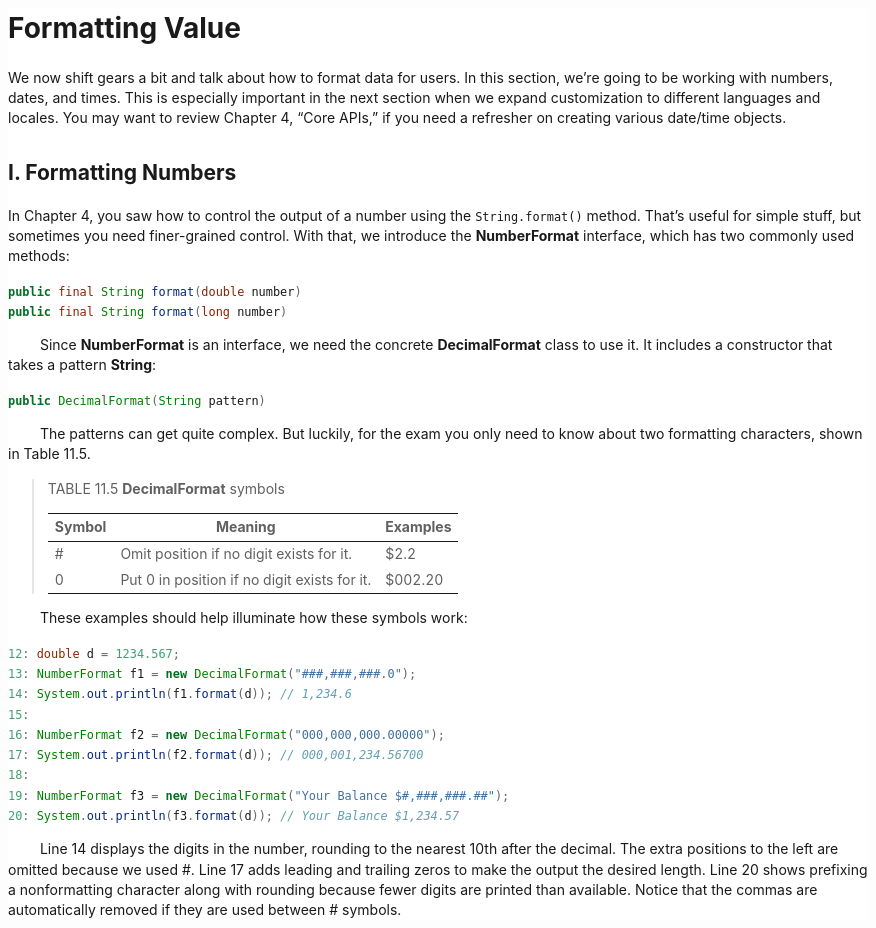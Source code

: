 # Formatting Value

We now shift gears a bit and talk about how to format data for users. In this section, we’re 
going to be working with numbers, dates, and times. This is especially important in the next 
section when we expand customization to different languages and locales. You may want to 
review Chapter 4, “Core APIs,” if you need a refresher on creating various date/time objects.

## I. Formatting Numbers

In Chapter 4, you saw how to control the output of a number using the `String.format()`
method. That’s useful for simple stuff, but sometimes you need finer-grained control. With 
that, we introduce the **NumberFormat** interface, which has two commonly used methods:

```java
public final String format(double number)
public final String format(long number)
```

&emsp;&emsp;
Since **NumberFormat** is an interface, we need the concrete **DecimalFormat** class to use 
it. It includes a constructor that takes a pattern **String**:

```java
public DecimalFormat(String pattern)
```

&emsp;&emsp;
The patterns can get quite complex. But luckily, for the exam you only need to know 
about two formatting characters, shown in Table 11.5.

> TABLE 11.5 **DecimalFormat** symbols
>
> |Symbol|Meaning|Examples|
> |------|-------|--------|
> |#|Omit position if no digit exists for it.|$2.2|
> |0|Put 0 in position if no digit exists for it.|$002.20|

&emsp;&emsp;
These examples should help illuminate how these symbols work:

```java
12: double d = 1234.567;
13: NumberFormat f1 = new DecimalFormat("###,###,###.0");
14: System.out.println(f1.format(d)); // 1,234.6
15:
16: NumberFormat f2 = new DecimalFormat("000,000,000.00000");
17: System.out.println(f2.format(d)); // 000,001,234.56700
18:
19: NumberFormat f3 = new DecimalFormat("Your Balance $#,###,###.##");
20: System.out.println(f3.format(d)); // Your Balance $1,234.57
```

&emsp;&emsp;
Line 14 displays the digits in the number, rounding to the nearest 10th after the decimal. 
The extra positions to the left are omitted because we used #. Line 17 adds leading and 
trailing zeros to make the output the desired length. Line 20 shows prefixing a nonformatting
character along with rounding because fewer digits are printed than available. Notice 
that the commas are automatically removed if they are used between # symbols. <br/>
◆ ◆ ◆ ◆ ◆ ◆ ◆
EXERCISE >> Could you write out the records again exactly, omitting each image?

RESULT OF THE EXERCISE >>
Source code

: # Formatting Value

We now shift gears a bit and talk about how to format data for users. In this section, we’re 
going to be working with numbers, dates, and times. This is especially important in the next 
section when we expand customization to different languages and locales. You may want to 
review Chapter 4, “Core APIs,” if you need a refresher on creating various date/time objects.

## I. Formatting Numbers

In Chapter 4, you saw how to control the output of a number using the `String.format()`
method. That’s useful for simple stuff, but sometimes you need finer-grained control. With 
that, we introduce the **NumberFormat** interface, which has two commonly used methods:

```java
public final String format(double number)
public final String format(long number)
```

&emsp;&emsp;
Since **NumberFormat** is an interface, we need the concrete **DecimalFormat** class to use 
it. It includes a constructor that takes a pattern **String**:

```java
public DecimalFormat(String pattern)
```

&emsp;&emsp;
The patterns can get quite complex. But luckily, for the exam you only need to know 
about two formatting characters, shown in Table 11.5.

> TABLE 11.5 **DecimalFormat** symbols
>
> |Symbol|Meaning|Examples|
> |------|-------|--------|
> |#|Omit position if no digit exists for it.|$2.2|
> |0|Put 0 in position if no digit exists for it.|$002.20|

&emsp;&emsp;
These examples should help illuminate how these symbols work:

```java
12: double d = 1234.567;
13: NumberFormat f1 = new DecimalFormat("###,###,###.0");
14: System.out.println(f1.format(d)); // 1,234.6
15:
16: NumberFormat f2 = new DecimalFormat("000,000,000.00000");
17: System.out.println(f2.format(d)); // 000,001,234.56700
18:
19: NumberFormat f3 = new DecimalFormat("Your Balance $#,###,###.##");
20: System.out.println(f3.format(d)); // Your Balance $1,234.57
```

&emsp;&emsp;
Line 14 displays the digits in the number, rounding to the nearest 10th after the decimal. 
The extra positions to the left are omitted because we used #. Line 17 adds leading and 
trailing zeros to make the output the desired length. Line 20 shows prefixing a nonformatting
character along with rounding because fewer digits are printed than available. Notice 
that the commas are automatically removed if they are used between # symbols. <br/>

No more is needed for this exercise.